WHAT YOU WILL DO
Among the entries below, find the lines with "harum" and copy them.

TASK MATERIAL
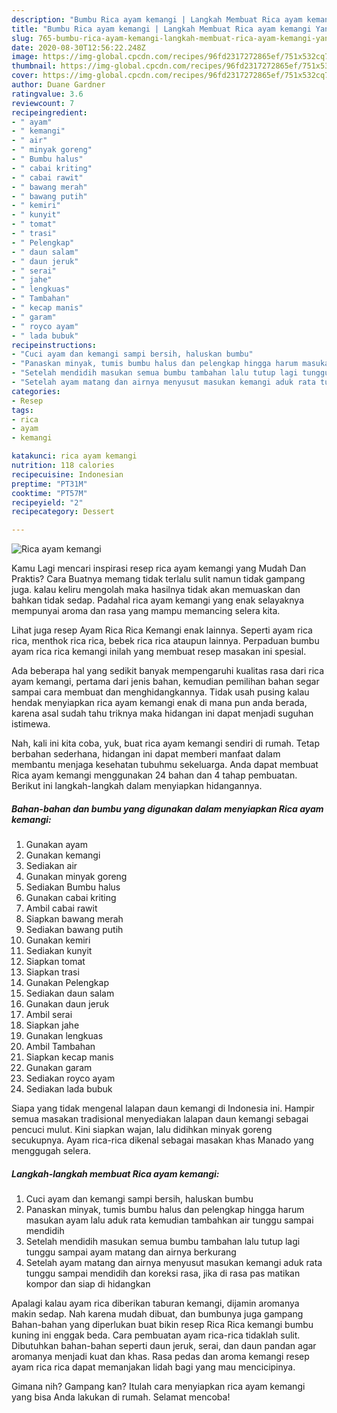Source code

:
 ```yaml
---
description: "Bumbu Rica ayam kemangi | Langkah Membuat Rica ayam kemangi Yang Bisa Manjain Lidah"
title: "Bumbu Rica ayam kemangi | Langkah Membuat Rica ayam kemangi Yang Bisa Manjain Lidah"
slug: 765-bumbu-rica-ayam-kemangi-langkah-membuat-rica-ayam-kemangi-yang-bisa-manjain-lidah
date: 2020-08-30T12:56:22.248Z
image: https://img-global.cpcdn.com/recipes/96fd2317272865ef/751x532cq70/rica-ayam-kemangi-foto-resep-utama.jpg
thumbnail: https://img-global.cpcdn.com/recipes/96fd2317272865ef/751x532cq70/rica-ayam-kemangi-foto-resep-utama.jpg
cover: https://img-global.cpcdn.com/recipes/96fd2317272865ef/751x532cq70/rica-ayam-kemangi-foto-resep-utama.jpg
author: Duane Gardner
ratingvalue: 3.6
reviewcount: 7
recipeingredient:
- " ayam"
- " kemangi"
- " air"
- " minyak goreng"
- " Bumbu halus"
- " cabai kriting"
- " cabai rawit"
- " bawang merah"
- " bawang putih"
- " kemiri"
- " kunyit"
- " tomat"
- " trasi"
- " Pelengkap"
- " daun salam"
- " daun jeruk"
- " serai"
- " jahe"
- " lengkuas"
- " Tambahan"
- " kecap manis"
- " garam"
- " royco ayam"
- " lada bubuk"
recipeinstructions:
- "Cuci ayam dan kemangi sampi bersih, haluskan bumbu"
- "Panaskan minyak, tumis bumbu halus dan pelengkap hingga harum masukan ayam lalu aduk rata kemudian tambahkan air tunggu sampai mendidih"
- "Setelah mendidih masukan semua bumbu tambahan lalu tutup lagi tunggu sampai ayam matang dan airnya berkurang"
- "Setelah ayam matang dan airnya menyusut masukan kemangi aduk rata tunggu sampai mendidih dan koreksi rasa, jika di rasa pas matikan kompor dan siap di hidangkan"
categories:
- Resep
tags:
- rica
- ayam
- kemangi

katakunci: rica ayam kemangi 
nutrition: 118 calories
recipecuisine: Indonesian
preptime: "PT31M"
cooktime: "PT57M"
recipeyield: "2"
recipecategory: Dessert

---
```



![Rica ayam kemangi](https://img-global.cpcdn.com/recipes/96fd2317272865ef/751x532cq70/rica-ayam-kemangi-foto-resep-utama.jpg)

Kamu Lagi mencari inspirasi resep rica ayam kemangi yang Mudah Dan Praktis? Cara Buatnya memang tidak terlalu sulit namun tidak gampang juga. kalau keliru mengolah maka hasilnya tidak akan memuaskan dan bahkan tidak sedap. Padahal rica ayam kemangi yang enak selayaknya mempunyai aroma dan rasa yang mampu memancing selera kita.

Lihat juga resep Ayam Rica Rica Kemangi enak lainnya. Seperti ayam rica rica, menthok rica rica, bebek rica rica ataupun lainnya. Perpaduan bumbu ayam rica rica kemangi inilah yang membuat resep masakan ini spesial.

Ada beberapa hal yang sedikit banyak mempengaruhi kualitas rasa dari rica ayam kemangi, pertama dari jenis bahan, kemudian pemilihan bahan segar sampai cara membuat dan menghidangkannya. Tidak usah pusing kalau hendak menyiapkan rica ayam kemangi enak di mana pun anda berada, karena asal sudah tahu triknya maka hidangan ini dapat menjadi suguhan istimewa.


Nah, kali ini kita coba, yuk, buat rica ayam kemangi sendiri di rumah. Tetap berbahan sederhana, hidangan ini dapat memberi manfaat dalam membantu menjaga kesehatan tubuhmu sekeluarga. Anda dapat membuat Rica ayam kemangi menggunakan 24 bahan dan 4 tahap pembuatan. Berikut ini langkah-langkah dalam menyiapkan hidangannya.

<!--inarticleads1-->

##### Bahan-bahan dan bumbu yang digunakan dalam menyiapkan Rica ayam kemangi:

1. Gunakan  ayam
1. Gunakan  kemangi
1. Sediakan  air
1. Gunakan  minyak goreng
1. Sediakan  Bumbu halus
1. Gunakan  cabai kriting
1. Ambil  cabai rawit
1. Siapkan  bawang merah
1. Sediakan  bawang putih
1. Gunakan  kemiri
1. Sediakan  kunyit
1. Siapkan  tomat
1. Siapkan  trasi
1. Gunakan  Pelengkap
1. Sediakan  daun salam
1. Gunakan  daun jeruk
1. Ambil  serai
1. Siapkan  jahe
1. Gunakan  lengkuas
1. Ambil  Tambahan
1. Siapkan  kecap manis
1. Gunakan  garam
1. Sediakan  royco ayam
1. Sediakan  lada bubuk


Siapa yang tidak mengenal lalapan daun kemangi di Indonesia ini. Hampir semua masakan tradisional menyediakan lalapan daun kemangi sebagai pencuci mulut. Kini siapkan wajan, lalu didihkan minyak goreng secukupnya. Ayam rica-rica dikenal sebagai masakan khas Manado yang menggugah selera. 

<!--inarticleads2-->

##### Langkah-langkah membuat Rica ayam kemangi:

1. Cuci ayam dan kemangi sampi bersih, haluskan bumbu
1. Panaskan minyak, tumis bumbu halus dan pelengkap hingga harum masukan ayam lalu aduk rata kemudian tambahkan air tunggu sampai mendidih
1. Setelah mendidih masukan semua bumbu tambahan lalu tutup lagi tunggu sampai ayam matang dan airnya berkurang
1. Setelah ayam matang dan airnya menyusut masukan kemangi aduk rata tunggu sampai mendidih dan koreksi rasa, jika di rasa pas matikan kompor dan siap di hidangkan


Apalagi kalau ayam rica diberikan taburan kemangi, dijamin aromanya makin sedap. Nah karena mudah dibuat, dan bumbunya juga gampang Bahan-bahan yang diperlukan buat bikin resep Rica Rica kemangi bumbu kuning ini enggak beda. Cara pembuatan ayam rica-rica tidaklah sulit. Dibutuhkan bahan-bahan seperti daun jeruk, serai, dan daun pandan agar aromanya menjadi kuat dan khas. Rasa pedas dan aroma kemangi resep ayam rica rica dapat memanjakan lidah bagi yang mau mencicipinya. 

Gimana nih? Gampang kan? Itulah cara menyiapkan rica ayam kemangi yang bisa Anda lakukan di rumah. Selamat mencoba!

RESPONSE TO THIS TASK
- "Panaskan minyak, tumis bumbu halus dan pelengkap hingga harum masukan ayam lalu aduk rata kemudian tambahkan air tunggu sampai mendidih"
1. Panaskan minyak, tumis bumbu halus dan pelengkap hingga harum masukan ayam lalu aduk rata kemudian tambahkan air tunggu sampai mendidih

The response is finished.